DAWOUD BEY AT THE WHITNEY
Representing America With A Camera

Since the beginning of his career in the 1970s, Dawoud Bey has used his camera to visualize underrepresented or even unseen communities. Starting with his earliest body of work, Harlem, USA (1975–79), Bey has worked mainly in portraiture, making direct and resonant portrayals of socially marginalized subjects. He is recognized as one of the most innovative and influential photographers of his generation.
An American Project at the Whitney Museum of American Art in New York City is Bey’s first retrospective in twenty-five years. The exhibition explores the arc of Bey’s career from 1975 to 2017 through nearly eighty works across eight major series. The focus is on the evolution of Bey’s vision as the exhibit examines his portraiture, place, and history. From early portraits in Harlem and classic street photography to multi-panel studio portraits and nocturnal landscapes, the artist has consistently focused his lens on Black individuals.
“The impact of these images lies in the intentionality of Bey’s process,” said Elisabeth Sherman, Whitney Assistant Curator… and his ability to expand the boundaries of the medium while working intimately with his subjects and engaging in American History.”
In a recent interview with Vulture, Bey discusses his current series, which imagines escaping slavery on the Underground Railroad. The large-format landscapes may be beautiful, but as Bey explains Untitled #24 (Lake Erie and Sky 2017), there is a deeper and more purposeful connection. “This was the final destination in America of the underground railroad. It’s 50 miles across Lake Erie to get to Ontario, to get to freedom. Many of the locations of the route are unknown. For my series Night Coming Tenderly, Black,” I wanted to imagine the Black subject without placing them in front of the camera — but rather by placing the viewer in their path. The darkness of these locations made me think of Roy DeCarava, and then Langston Hughes’s poem came to mind, Dream Variations, where he writes: “Night coming tenderly / Black like me.”
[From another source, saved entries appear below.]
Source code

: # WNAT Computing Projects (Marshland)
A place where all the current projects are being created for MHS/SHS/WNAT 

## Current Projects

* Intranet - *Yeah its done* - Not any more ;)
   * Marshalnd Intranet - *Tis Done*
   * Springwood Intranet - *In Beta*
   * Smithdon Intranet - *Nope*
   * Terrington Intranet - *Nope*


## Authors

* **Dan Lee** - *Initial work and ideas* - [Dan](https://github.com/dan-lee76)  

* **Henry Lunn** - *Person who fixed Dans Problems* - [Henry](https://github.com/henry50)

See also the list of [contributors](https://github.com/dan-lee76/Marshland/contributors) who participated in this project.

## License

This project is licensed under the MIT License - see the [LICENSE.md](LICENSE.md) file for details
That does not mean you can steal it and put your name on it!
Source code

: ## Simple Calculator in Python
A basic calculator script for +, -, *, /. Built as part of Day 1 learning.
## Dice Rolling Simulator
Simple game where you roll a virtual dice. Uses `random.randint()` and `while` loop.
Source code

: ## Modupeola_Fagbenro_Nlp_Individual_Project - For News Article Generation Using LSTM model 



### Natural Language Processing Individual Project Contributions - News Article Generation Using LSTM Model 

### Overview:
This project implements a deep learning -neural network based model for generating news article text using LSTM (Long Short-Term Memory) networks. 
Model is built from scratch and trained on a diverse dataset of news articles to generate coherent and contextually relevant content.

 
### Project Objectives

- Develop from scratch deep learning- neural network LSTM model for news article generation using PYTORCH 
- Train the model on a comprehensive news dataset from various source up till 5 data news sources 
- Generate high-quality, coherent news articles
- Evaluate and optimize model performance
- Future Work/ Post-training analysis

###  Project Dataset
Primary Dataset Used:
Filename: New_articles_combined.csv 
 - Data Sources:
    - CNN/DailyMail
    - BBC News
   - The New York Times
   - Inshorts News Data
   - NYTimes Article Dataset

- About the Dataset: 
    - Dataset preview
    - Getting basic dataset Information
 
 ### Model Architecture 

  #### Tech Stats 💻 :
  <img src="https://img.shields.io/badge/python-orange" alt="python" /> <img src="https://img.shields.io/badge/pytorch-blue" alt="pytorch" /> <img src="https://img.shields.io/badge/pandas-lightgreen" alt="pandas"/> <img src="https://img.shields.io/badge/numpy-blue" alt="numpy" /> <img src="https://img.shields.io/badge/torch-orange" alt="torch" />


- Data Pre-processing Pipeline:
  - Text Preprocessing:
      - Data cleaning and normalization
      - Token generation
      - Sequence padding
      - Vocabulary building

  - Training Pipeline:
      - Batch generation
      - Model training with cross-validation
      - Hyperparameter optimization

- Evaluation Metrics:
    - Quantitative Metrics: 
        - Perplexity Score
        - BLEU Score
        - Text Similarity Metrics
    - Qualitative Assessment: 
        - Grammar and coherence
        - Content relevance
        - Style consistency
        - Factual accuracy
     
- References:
Bey’s work revolves around engaging with human subjects and the narrative within their social sphere. “I want to convey a sense of the subjects’ inferiorities, particularly for people—such as black people and young people—whom the larger society does not always consider to have rich and complex inner lives,” said Bey. “I also want to situate those subjects in relation to narratives about the spaces they inhabit, opening a conversation about how those spaces have been represented historically.”
Dawoud Bey: An American Project at the Whitney Museum of American Art in NYC, through October 3, 2021.